[Saved data entries]
*** Begin section ***
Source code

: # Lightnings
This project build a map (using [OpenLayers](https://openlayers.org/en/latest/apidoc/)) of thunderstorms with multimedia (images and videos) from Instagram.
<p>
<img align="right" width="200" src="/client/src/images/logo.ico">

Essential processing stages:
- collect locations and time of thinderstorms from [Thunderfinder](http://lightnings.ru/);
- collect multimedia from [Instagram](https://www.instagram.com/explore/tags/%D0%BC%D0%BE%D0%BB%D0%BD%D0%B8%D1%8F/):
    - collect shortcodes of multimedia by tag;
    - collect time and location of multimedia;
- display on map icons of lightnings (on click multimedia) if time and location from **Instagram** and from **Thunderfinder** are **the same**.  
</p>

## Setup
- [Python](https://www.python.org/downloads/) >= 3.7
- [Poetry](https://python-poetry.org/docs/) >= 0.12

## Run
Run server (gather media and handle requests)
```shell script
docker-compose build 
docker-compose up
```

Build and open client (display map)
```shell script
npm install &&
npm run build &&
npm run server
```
*** End section ***
*** Begin section ***
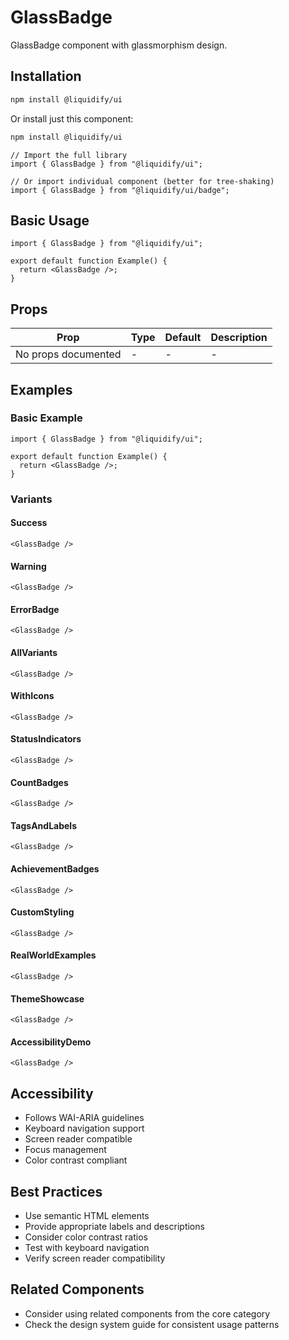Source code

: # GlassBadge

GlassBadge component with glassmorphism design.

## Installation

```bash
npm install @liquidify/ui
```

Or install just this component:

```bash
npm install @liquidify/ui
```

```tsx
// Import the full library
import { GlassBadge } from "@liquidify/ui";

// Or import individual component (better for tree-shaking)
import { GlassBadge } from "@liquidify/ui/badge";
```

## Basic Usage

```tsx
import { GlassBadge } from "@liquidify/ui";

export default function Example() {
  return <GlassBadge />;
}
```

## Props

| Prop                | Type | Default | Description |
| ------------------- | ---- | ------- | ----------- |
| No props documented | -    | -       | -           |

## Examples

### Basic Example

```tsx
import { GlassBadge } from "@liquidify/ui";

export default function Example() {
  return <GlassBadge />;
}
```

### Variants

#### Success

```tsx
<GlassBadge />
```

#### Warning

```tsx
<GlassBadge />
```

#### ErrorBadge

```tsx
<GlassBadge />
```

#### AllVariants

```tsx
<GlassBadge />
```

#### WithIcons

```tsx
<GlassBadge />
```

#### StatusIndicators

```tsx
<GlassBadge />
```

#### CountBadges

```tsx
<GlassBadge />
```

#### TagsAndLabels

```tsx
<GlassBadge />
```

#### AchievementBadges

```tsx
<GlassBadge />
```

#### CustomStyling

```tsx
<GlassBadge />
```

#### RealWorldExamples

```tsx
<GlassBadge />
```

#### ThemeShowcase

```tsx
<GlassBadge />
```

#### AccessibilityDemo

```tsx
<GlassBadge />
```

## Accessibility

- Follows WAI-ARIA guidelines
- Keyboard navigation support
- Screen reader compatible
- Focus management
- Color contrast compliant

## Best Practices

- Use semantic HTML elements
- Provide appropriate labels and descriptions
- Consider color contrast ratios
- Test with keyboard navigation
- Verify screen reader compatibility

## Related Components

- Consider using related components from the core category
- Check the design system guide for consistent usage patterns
*** End section ***
*** Begin section ***
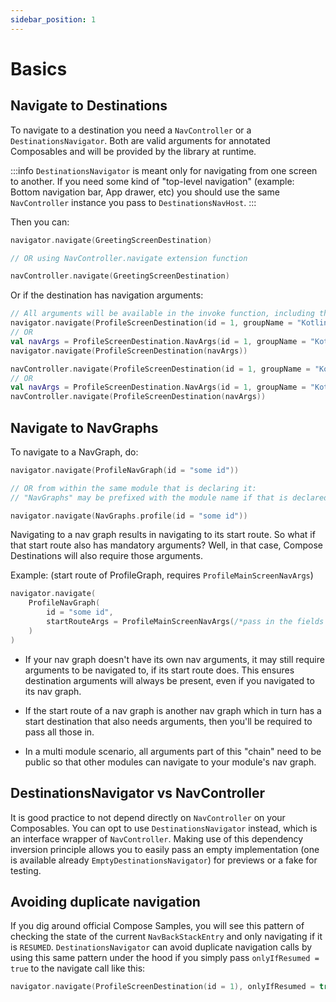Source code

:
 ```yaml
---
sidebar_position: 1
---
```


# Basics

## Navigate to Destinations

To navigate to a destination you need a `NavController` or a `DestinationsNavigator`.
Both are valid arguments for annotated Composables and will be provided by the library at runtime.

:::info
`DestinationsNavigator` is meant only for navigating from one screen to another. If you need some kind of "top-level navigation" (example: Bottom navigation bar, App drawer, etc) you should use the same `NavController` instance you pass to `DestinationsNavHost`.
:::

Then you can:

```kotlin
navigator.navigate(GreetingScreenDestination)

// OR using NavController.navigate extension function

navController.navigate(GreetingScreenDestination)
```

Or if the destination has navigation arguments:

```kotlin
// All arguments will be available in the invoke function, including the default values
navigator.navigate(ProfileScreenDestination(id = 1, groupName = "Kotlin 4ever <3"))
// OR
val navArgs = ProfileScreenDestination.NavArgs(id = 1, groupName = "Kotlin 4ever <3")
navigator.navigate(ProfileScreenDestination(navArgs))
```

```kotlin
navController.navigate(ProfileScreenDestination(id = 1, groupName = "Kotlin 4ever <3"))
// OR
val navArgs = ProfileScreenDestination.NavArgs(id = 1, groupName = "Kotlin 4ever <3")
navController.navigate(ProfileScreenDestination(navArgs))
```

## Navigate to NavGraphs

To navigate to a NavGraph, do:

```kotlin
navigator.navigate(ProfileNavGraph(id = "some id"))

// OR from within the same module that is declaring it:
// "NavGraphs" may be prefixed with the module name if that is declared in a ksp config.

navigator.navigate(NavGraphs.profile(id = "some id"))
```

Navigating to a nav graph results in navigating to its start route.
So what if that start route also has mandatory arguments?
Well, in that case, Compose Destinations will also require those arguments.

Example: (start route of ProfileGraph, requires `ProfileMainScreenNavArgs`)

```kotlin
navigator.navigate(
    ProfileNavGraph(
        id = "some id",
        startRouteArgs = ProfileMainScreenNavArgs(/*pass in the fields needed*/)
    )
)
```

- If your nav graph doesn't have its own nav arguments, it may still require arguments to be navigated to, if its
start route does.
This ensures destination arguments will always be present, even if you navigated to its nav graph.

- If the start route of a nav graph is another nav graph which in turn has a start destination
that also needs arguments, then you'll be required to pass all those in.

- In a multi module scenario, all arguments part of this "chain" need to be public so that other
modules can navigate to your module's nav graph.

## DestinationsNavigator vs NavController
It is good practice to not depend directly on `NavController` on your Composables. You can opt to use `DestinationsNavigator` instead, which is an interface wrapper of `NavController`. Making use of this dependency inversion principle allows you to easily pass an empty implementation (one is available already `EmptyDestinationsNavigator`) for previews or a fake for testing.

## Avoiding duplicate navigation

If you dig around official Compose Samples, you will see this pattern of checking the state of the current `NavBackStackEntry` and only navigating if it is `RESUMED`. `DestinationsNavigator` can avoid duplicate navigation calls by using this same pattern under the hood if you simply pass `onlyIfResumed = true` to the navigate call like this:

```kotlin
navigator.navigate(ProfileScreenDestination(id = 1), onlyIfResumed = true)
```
*** End section ***
Pick out and copy the lines of the entries that hold the string "server".

Run server (gather media and handle requests)
npm run server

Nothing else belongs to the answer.